昨今のJポップにおける〈ダンス・ミュージックの浸透〉は、サカナクションの功績もあるかもしれませんが、むしろK-Popの隆盛(当然そのネタ元はUS~ヨーロッパ)に引っ張られたのでは?

そして、少し遡れば90年代以降の石野卓球さんによる精力的なテクノ啓蒙活動があり、90年代中盤には小室哲哉さんによるダンス・ミュージックが社会現象的ヒット。2000年前後にはスーパーカーやくるりといったロック・バンドがテクノ~ハウス~トランスへアプローチしました。このへんの流れが、いまに繋がる基礎になっていると思います(もっと遡れるとも思いますが)。

◆海外における四つ打ちの変遷
一方、海外では四つ打ちの人気はずーっと前から続いています。簡単にまとめてみましょう。

70年代中盤にニューヨークで生まれたディスコの大ブームから、80年代にシカゴでハウスが、デトロイトでテクノが発明されました。

そしてUKに渡った四つ打ちは一気に(US本国よりも)浸透し、80年代後半にレイヴ、そしてマッドチェスターのブームを生んでいます。
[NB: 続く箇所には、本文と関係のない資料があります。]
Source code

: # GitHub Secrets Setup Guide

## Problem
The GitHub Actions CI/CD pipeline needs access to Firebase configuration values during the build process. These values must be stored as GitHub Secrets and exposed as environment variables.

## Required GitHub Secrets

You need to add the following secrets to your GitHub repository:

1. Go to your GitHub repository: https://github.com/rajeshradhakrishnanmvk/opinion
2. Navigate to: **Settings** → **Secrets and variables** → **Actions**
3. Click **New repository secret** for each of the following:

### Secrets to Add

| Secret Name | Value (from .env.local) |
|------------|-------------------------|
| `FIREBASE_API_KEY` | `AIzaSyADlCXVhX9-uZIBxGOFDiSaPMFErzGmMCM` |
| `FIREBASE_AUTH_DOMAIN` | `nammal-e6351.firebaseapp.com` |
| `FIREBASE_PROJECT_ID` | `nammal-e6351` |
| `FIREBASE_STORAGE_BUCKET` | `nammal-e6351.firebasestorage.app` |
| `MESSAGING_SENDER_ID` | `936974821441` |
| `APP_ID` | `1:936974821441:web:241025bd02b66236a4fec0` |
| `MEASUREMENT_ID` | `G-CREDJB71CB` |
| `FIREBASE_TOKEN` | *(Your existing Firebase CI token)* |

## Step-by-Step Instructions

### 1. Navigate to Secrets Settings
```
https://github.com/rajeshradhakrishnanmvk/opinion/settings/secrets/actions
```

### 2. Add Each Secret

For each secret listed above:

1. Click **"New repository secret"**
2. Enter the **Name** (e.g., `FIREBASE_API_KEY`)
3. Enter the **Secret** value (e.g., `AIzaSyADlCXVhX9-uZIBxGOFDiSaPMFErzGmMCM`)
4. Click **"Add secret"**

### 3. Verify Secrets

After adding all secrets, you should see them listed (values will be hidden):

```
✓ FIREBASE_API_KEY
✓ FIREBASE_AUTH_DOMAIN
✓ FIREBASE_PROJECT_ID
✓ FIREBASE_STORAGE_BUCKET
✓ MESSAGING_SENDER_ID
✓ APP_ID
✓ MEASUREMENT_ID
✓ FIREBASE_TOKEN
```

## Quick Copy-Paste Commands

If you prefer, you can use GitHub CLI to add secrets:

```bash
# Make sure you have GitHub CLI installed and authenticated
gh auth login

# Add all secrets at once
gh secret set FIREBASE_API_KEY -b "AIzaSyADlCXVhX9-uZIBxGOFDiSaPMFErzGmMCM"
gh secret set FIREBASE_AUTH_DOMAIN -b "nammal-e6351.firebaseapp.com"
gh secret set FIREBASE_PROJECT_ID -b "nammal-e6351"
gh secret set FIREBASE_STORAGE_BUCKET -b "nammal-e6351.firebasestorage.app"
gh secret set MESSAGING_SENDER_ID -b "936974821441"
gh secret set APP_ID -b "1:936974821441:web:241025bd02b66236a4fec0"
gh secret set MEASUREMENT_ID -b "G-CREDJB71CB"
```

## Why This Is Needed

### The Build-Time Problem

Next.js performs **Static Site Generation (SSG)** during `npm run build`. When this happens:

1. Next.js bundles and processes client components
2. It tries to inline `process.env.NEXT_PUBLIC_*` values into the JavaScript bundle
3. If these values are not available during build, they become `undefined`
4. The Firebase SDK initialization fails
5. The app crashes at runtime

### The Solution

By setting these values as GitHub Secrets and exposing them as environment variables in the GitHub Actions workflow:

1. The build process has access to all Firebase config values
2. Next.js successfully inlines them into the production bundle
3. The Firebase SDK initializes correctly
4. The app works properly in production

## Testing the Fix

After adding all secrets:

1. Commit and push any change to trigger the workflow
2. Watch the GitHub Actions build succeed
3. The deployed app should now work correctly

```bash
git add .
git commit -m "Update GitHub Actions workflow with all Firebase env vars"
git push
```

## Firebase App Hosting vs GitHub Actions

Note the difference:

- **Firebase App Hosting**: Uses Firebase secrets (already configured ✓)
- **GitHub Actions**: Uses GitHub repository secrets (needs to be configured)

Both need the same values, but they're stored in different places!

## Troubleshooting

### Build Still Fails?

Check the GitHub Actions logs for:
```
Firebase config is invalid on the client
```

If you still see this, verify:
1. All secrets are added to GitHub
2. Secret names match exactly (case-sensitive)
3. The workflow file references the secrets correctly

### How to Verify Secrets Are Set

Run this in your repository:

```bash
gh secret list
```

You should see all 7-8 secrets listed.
プライマル・スクリームによる91年の超傑作アシッド・ハウス盤『Screamadelica』も外せません。

90年代後半以降はダフト・パンク(フランス)にアンダーワールドケミカル・ブラザーズプロディジー(以上UK勢)などのダンス・アクトが大ヒット。また、四つ打ちから派生したドラムンベース2ステップ(UKガラージ)もブームになりました(そしてこれがダブステップに繋がる)。

このように、四つ打ち(に代表されるダンス・ミュージック)はヨーロッパでずっと支持されてきたのです。

(注:この部分、事実関係の確認および解釈の誤りがあったため、追って訂正いたします。申し訳ありません!)

(追記:この流れを、その多面性も含めて間違いのないように紹介することは、非常に難しいと理解しました。力不足でお恥ずかしい限りですが、上記の部分は撤回させて下さい)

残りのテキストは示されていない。